The core of the UMA: Is a mediation ‘privileged’?

vanwinkle-john-mug.jpg Van Winkle

The UMA was an unusual collaborative effort between drafting committees from the ABA’s Section of Dispute Resolution and the Uniform Law Commissioners. These committees decided that the most effective manner of promoting candor and confidence in the mediation process was to center the confidentiality concerns in the form of a privilege.

“The Drafters considered several other approaches to mediation confidentiality – including a categorical exclusion for mediation communication, the extension of evidentiary settlement discussion rules to mediation, and mediation incompetency.” – Official Comment 2 to Section 4 of the UMA.

In contrast, the Indiana rule simply states that mediations are to be considered as settlement negotiations and covered by the evidentiary exclusionary provisions of Rule of Evidence 408. (Ind ADR Rule 2.11) That rule also provides that any matter discussed during the mediation shall be considered “confidential and privileged in nature.” The Indiana rule somewhat mixes the concepts of confidentiality and privilege and does not define the scope of the “mediation.”

The UMA’s focus on privilege simplifies and strengthens the confidentiality of mediation by creating a privilege for mediators and participants that allows them to refuse to disclose a “mediation communication” in any discovery or evidentiary proceedings covered by the act. An important component of the act is the broadness of the definition of a “mediation communication.”

UMA extends privilege protection

One of the most important aspects of the UMA is that it extends privilege protection to any “statement, whether oral or in a record or verbal or nonverbal, that occurs during a mediation or is made for purposes of considering, conducting, or participating in, initiating, continuing or reconvening a mediation or retaining a mediator.” (UMA, Section 2(2))

Many mediations of complex and multi-party disputes not only often extend over multiple sessions, they also commonly involve numerous pre-session conference calls and planning sessions, and the provisions of the UMA clearly extend privilege coverage to these activities. Although it can be argued that Indiana’s rule also so provides, it is not clearly stated.

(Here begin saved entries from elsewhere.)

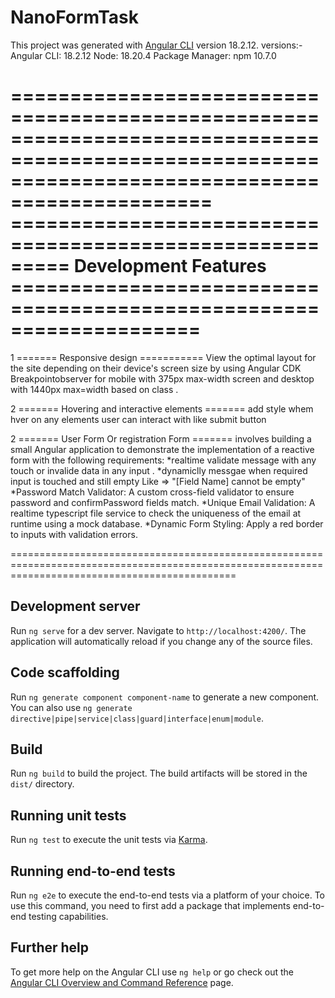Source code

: # NanoFormTask

This project was generated with [Angular CLI](https://github.com/angular/angular-cli) version 18.2.12.
versions:-
Angular CLI: 18.2.12
Node: 18.20.4
Package Manager: npm 10.7.0

===================================================================================================================================================
========================================================= Development Features ====================================================================
===================================================================================================================================================

1 ======= Responsive design ===========
  View the optimal layout for the site depending on their device's screen size by using Angular CDK Breakpointobserver
  for mobile with 375px max-width screen and desktop with 1440px max=width based on class .

2 ======= Hovering and interactive elements =======
  add style whem hver on any elements user can interact with like submit button

2 ======= User Form Or registration Form =======
  involves building a small Angular application to demonstrate the implementation of a reactive form with the following requirements:
    *realtime validate message with any touch or invalide data in any input .
    *dynamiclly messgae when required input is touched and still empty Like => "[Field Name] cannot be empty"
    *Password Match Validator: A custom cross-field validator to ensure password and confirmPassword fields match.
    *Unique Email Validation: A realtime typescript file service to check the uniqueness of the email at runtime using a mock database.
    *Dynamic Form Styling: Apply a red border to inputs with validation errors.

===================================================================================================================================================
  ## Development server

Run `ng serve` for a dev server. Navigate to `http://localhost:4200/`. The application will automatically reload if you change any of the source files.

## Code scaffolding

Run `ng generate component component-name` to generate a new component. You can also use `ng generate directive|pipe|service|class|guard|interface|enum|module`.

## Build

Run `ng build` to build the project. The build artifacts will be stored in the `dist/` directory.

## Running unit tests

Run `ng test` to execute the unit tests via [Karma](https://karma-runner.github.io).

## Running end-to-end tests

Run `ng e2e` to execute the end-to-end tests via a platform of your choice. To use this command, you need to first add a package that implements end-to-end testing capabilities.

## Further help

To get more help on the Angular CLI use `ng help` or go check out the [Angular CLI Overview and Command Reference](https://angular.dev/tools/cli) page.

The definition of “mediation communication” only extends to non-verbal conduct which is intended to be an assertion. The Indiana Court of Appeals, in Bridges v. Metromedia Steakhouse Company, 807 N.E2d 162, (Ind. App.2004), found similarly in holding that a witness could testify as to observations made during a mediation as to the condition of the plaintiff’s arm.

Although the Indiana court in Bridges reached the same conclusion that would have resulted under the UMA, its analysis was focused on Evidence Rule 408 with a reference to the “general rule that matters discussed in mediation are confidential and privileged,” again combining in the analysis both confidentiality under 408 and privilege but without a clear indication of how the privilege applies.

Waiver and preclusion of the privilege

The drafters of the UMA decided that to have an effective mediation privilege, there needed to be a “blocking function.” (Official Comment 4, Sect. 4(b)) Under Section 4, a party may not only refuse to disclose a mediation communication, he or she may also prevent any other party from disclosing such a communication. Mediators and non-party participants may also refuse to disclose mediation communications and may block others from doing so also. All mediators and parties must agree in a record or orally in a proceeding to waive the privilege and a waiver can not be made by “conduct.” (UMA, Section 4)

Conclusion

As indicated above, although Indiana’s mediation rule both specifically applies Evidence Rule 408 and states that matters in mediation are “confidential and privileged,” it does not specifically delineate the scope of mediation nor does it explain the interplay and relationship of the concepts of confidentiality under 408 and privilege.

The incorporation of all or parts of the UMA into the Indiana ADR Rule 2 covering mediation would bring clarity to the scope and extent of confidentiality in mediation and, by using the same privilege focus, would simplify any analysis.•

__________

John R. Van Winkle chaired the American Bar Association’s Section of Dispute Resolution and has been a full-time professional mediator and arbitrator since 1994. He is a founding member of Van Winkle Baten Dispute Resolution. The opinions expressed in this column are the author’s.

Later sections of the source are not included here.